The video is part of a nationwide campaign by the AHA, with funding by the Anthem Foundation, to educate millions of Americans about Hands-Only CPR. So far, more than three million people have learned about Hands-Only CPR through the campaign and mobile training tour.
Mark McLemore sings lead vocal in the video and said all he knew about CPR came from what he saw on television.
“From working with the AHA on this video, I actually learned that Hands-Only CPR can be just as effective as mouth-to-mouth resuscitation,” McLemore said.
The AHA recommends Hands-Only CPR for teens and adults who suddenly collapse. People who experience cardiac arrest are much more likely to survive if they get CPR immediately.
Yet only a third of Americans feel confident performing CPR, according to a 2014 AHA online survey. And nearly half believe that only people with special training should perform Hands-Only CPR. But the new music-based training video is designed to show how simple it is, according to the AHA.
“This is a powerful message that hits home with me,” said McLemore, whose mother and both sets of grandparents were diagnosed with heart disease. “We’ve learned that there are a lot of cardiac arrests that happen, and people need to be prepared to handle it [if they see one].”
About 326,000 Americans have a cardiac arrest outside of the hospital each year, according to AHA statistics.
Nashville-based Street Corner Symphony gained national fame in 2010 when they placed second on NBC’s a cappella competition The Sing-Off.
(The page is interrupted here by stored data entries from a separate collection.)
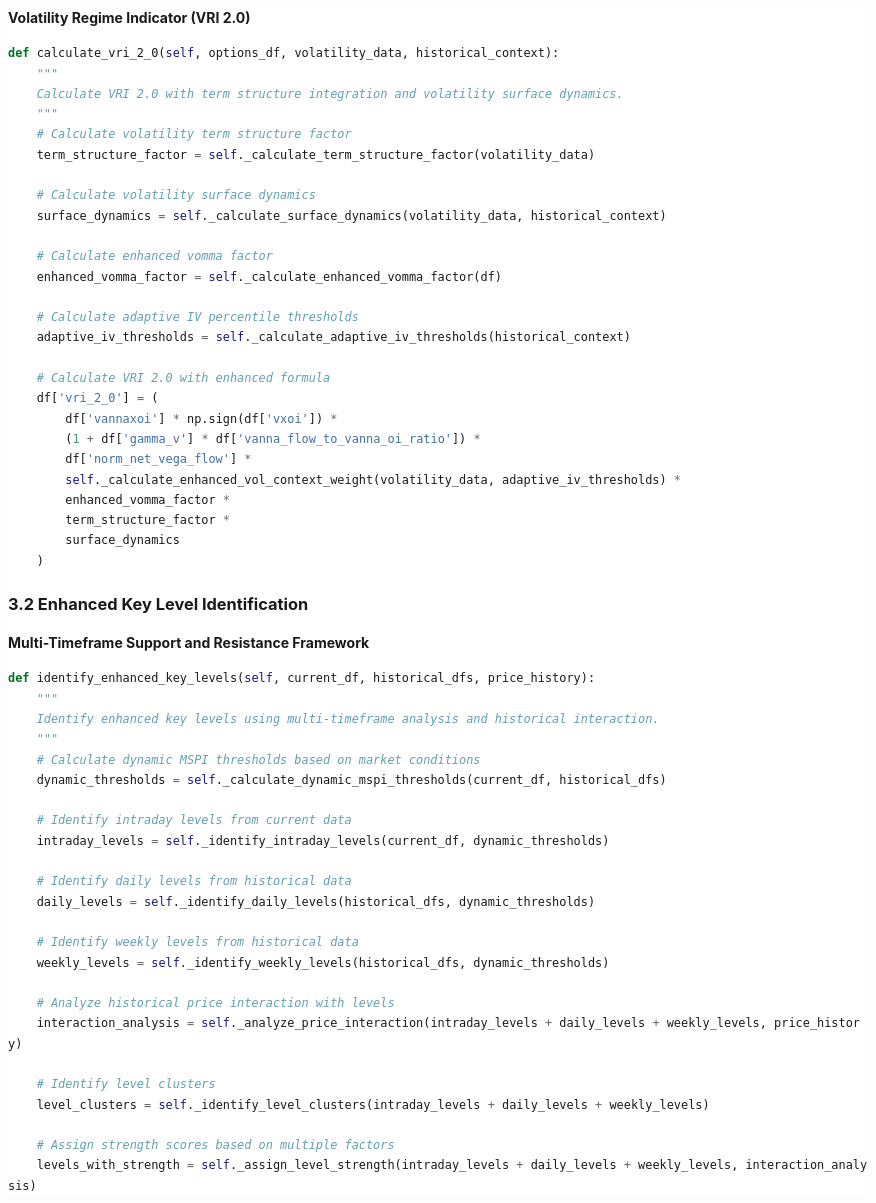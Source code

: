 **Volatility Regime Indicator (VRI 2.0)**
```python
def calculate_vri_2_0(self, options_df, volatility_data, historical_context):
    """
    Calculate VRI 2.0 with term structure integration and volatility surface dynamics.
    """
    # Calculate volatility term structure factor
    term_structure_factor = self._calculate_term_structure_factor(volatility_data)
    
    # Calculate volatility surface dynamics
    surface_dynamics = self._calculate_surface_dynamics(volatility_data, historical_context)
    
    # Calculate enhanced vomma factor
    enhanced_vomma_factor = self._calculate_enhanced_vomma_factor(df)
    
    # Calculate adaptive IV percentile thresholds
    adaptive_iv_thresholds = self._calculate_adaptive_iv_thresholds(historical_context)
    
    # Calculate VRI 2.0 with enhanced formula
    df['vri_2_0'] = (
        df['vannaxoi'] * np.sign(df['vxoi']) *
        (1 + df['gamma_v'] * df['vanna_flow_to_vanna_oi_ratio']) *
        df['norm_net_vega_flow'] *
        self._calculate_enhanced_vol_context_weight(volatility_data, adaptive_iv_thresholds) *
        enhanced_vomma_factor *
        term_structure_factor *
        surface_dynamics
    )
```

### 3.2 Enhanced Key Level Identification

**Multi-Timeframe Support and Resistance Framework**
```python
def identify_enhanced_key_levels(self, current_df, historical_dfs, price_history):
    """
    Identify enhanced key levels using multi-timeframe analysis and historical interaction.
    """
    # Calculate dynamic MSPI thresholds based on market conditions
    dynamic_thresholds = self._calculate_dynamic_mspi_thresholds(current_df, historical_dfs)
    
    # Identify intraday levels from current data
    intraday_levels = self._identify_intraday_levels(current_df, dynamic_thresholds)
    
    # Identify daily levels from historical data
    daily_levels = self._identify_daily_levels(historical_dfs, dynamic_thresholds)
    
    # Identify weekly levels from historical data
    weekly_levels = self._identify_weekly_levels(historical_dfs, dynamic_thresholds)
    
    # Analyze historical price interaction with levels
    interaction_analysis = self._analyze_price_interaction(intraday_levels + daily_levels + weekly_levels, price_history)
    
    # Identify level clusters
    level_clusters = self._identify_level_clusters(intraday_levels + daily_levels + weekly_levels)
    
    # Assign strength scores based on multiple factors
    levels_with_strength = self._assign_level_strength(intraday_levels + daily_levels + weekly_levels, interaction_analysis)
```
Since then, the six-man group — McLemore, Adam Chance, Kurt Zimmerman and brothers Jeremy, Jonathan and Richie Lister — have released two albums and toured internationally. Last week, the group performed at an early screening of Pitch Perfect 2.
“Everyone’s heart beats in a pretty steady rhythm,” said McLemore. “To restart the heart, you have to re-establish the rhythm. What better way to do that than with music?”